To the Editor:

The National Football League loves to wrap itself in the language of family values. It markets football as wholesome Americana: Sunday gatherings, kids in jerseys, patriotism, and community. But that branding collapses when the league turns around and puts a performer like Bad Bunny on the biggest stage in sports.

The Super Bowl Halftime Show isn’t a late-night concert; it’s a nationally televised event watched by families and children. Yet what viewers were given was vulgarity packaged as “art”: Sexually charged choreography, men gyrating on men, and women twerking in a display that looked less like entertainment and more like shock value. If this is the NFL’s idea of “inclusive family programming,” then the phrase has lost all meaning.
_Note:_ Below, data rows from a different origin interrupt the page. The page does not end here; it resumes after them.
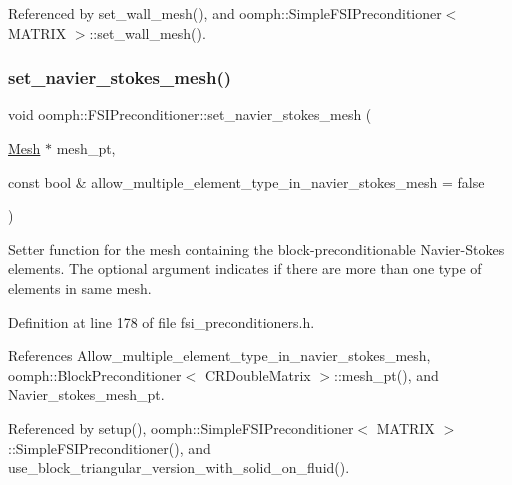 Referenced by set\+\_\+wall\+\_\+mesh(), and oomph\+::\+Simple\+F\+S\+I\+Preconditioner$<$ M\+A\+T\+R\+I\+X $>$\+::set\+\_\+wall\+\_\+mesh().

\mbox{\label{classoomph_1_1FSIPreconditioner_a5d70612246bd08bec6c7b373da5e9c80}} 
\subsubsection{\texorpdfstring{set\+\_\+navier\+\_\+stokes\+\_\+mesh()}{set\_navier\_stokes\_mesh()}}
{\footnotesize\ttfamily void oomph\+::\+F\+S\+I\+Preconditioner\+::set\+\_\+navier\+\_\+stokes\+\_\+mesh (\begin{DoxyParamCaption}\item[{\hyperlink{classoomph_1_1Mesh}{Mesh} $\ast$}]{mesh\+\_\+pt,  }\item[{const bool \&}]{allow\+\_\+multiple\+\_\+element\+\_\+type\+\_\+in\+\_\+navier\+\_\+stokes\+\_\+mesh = {\ttfamily false} }\end{DoxyParamCaption})\hspace{0.3cm}{\ttfamily [inline]}}



Setter function for the mesh containing the block-\/preconditionable Navier-\/\+Stokes elements. The optional argument indicates if there are more than one type of elements in same mesh. 



Definition at line 178 of file fsi\+\_\+preconditioners.\+h.



References Allow\+\_\+multiple\+\_\+element\+\_\+type\+\_\+in\+\_\+navier\+\_\+stokes\+\_\+mesh, oomph\+::\+Block\+Preconditioner$<$ C\+R\+Double\+Matrix $>$\+::mesh\+\_\+pt(), and Navier\+\_\+stokes\+\_\+mesh\+\_\+pt.



Referenced by setup(), oomph\+::\+Simple\+F\+S\+I\+Preconditioner$<$ M\+A\+T\+R\+I\+X $>$\+::\+Simple\+F\+S\+I\+Preconditioner(), and use\+\_\+block\+\_\+triangular\+\_\+version\+\_\+with\+\_\+solid\+\_\+on\+\_\+fluid().

\mbox{\label{classoomph_1_1FSIPreconditioner_a0f21e38e18521e0946c3f3ec98a85baa}} 
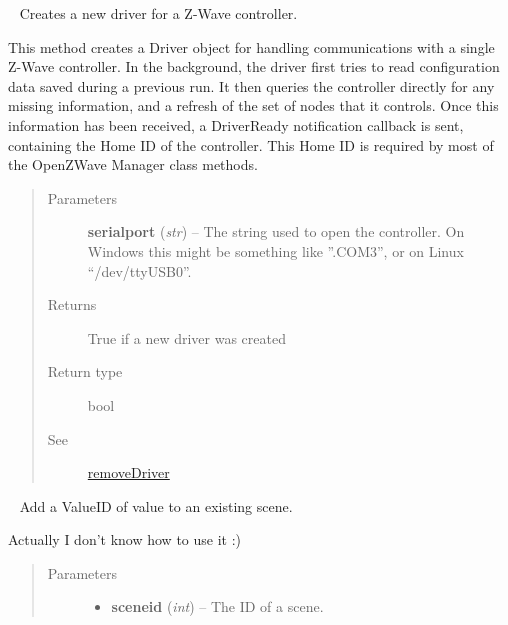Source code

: \documentclass[letterpaper,10pt,english]{sphinxmanual}
\begin{document}
\begin{fulllineitems}
\begin{fulllineitems}
\end{fulllineitems}


\begin{fulllineitems}
\label{libopenzwave:libopenzwave.PyManager.addDriver}~\label{libopenzwave:adddriver}
Creates a new driver for a Z-Wave controller.

This method creates a Driver object for handling communications with a single
Z-Wave controller.  In the background, the driver first tries to read
configuration data saved during a previous run.  It then queries the controller
directly for any missing information, and a refresh of the set of nodes that
it controls.  Once this information has been received, a DriverReady
notification callback is sent, containing the Home ID of the controller.  This
Home ID is required by most of the OpenZWave Manager class methods.
\begin{quote}\begin{description}
\item[{Parameters}] \leavevmode
\textbf{serialport} (\emph{str}) -- The string used to open the controller.  On Windows this might be something like ''.COM3'', or on Linux ``/dev/ttyUSB0''.

\item[{Returns}] \leavevmode
True if a new driver was created

\item[{Return type}] \leavevmode
bool

\item[{See}] \leavevmode
{\hyperref[libopenzwave:removedriver]{removeDriver}}

\end{description}\end{quote}

\end{fulllineitems}


\begin{fulllineitems}
\label{libopenzwave:libopenzwave.PyManager.addSceneValue}~\label{libopenzwave:addscenevalue}
Add a ValueID of value to an existing scene.

Actually I don't know how to use it :)
\begin{quote}\begin{description}
\item[{Parameters}] \leavevmode\begin{itemize}
\item {} 
\textbf{sceneid} (\emph{int}) -- The ID of a scene.


\end{itemize}
\end{description}
\end{quote}
\end{fulllineitems}
\end{fulllineitems}
\end{document}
You can’t preach responsibility, discipline, and role-model behavior to young fans while celebrating performances that openly mock modesty and restraint. The hypocrisy is obvious. Either the league believes in the values it claims to uphold, or it should stop pretending and admit that profit and cultural signaling matter more than families.

For many viewers, the spectacle felt less like entertainment and more like a modern echo of Sodom and Gomorrah; a celebration of excess with no concern for the audience it was being pushed onto. If the NFL wants to be honest, it needs to choose: Family-friendly standards, or anything-goes spectacle. It can’t credibly claim both.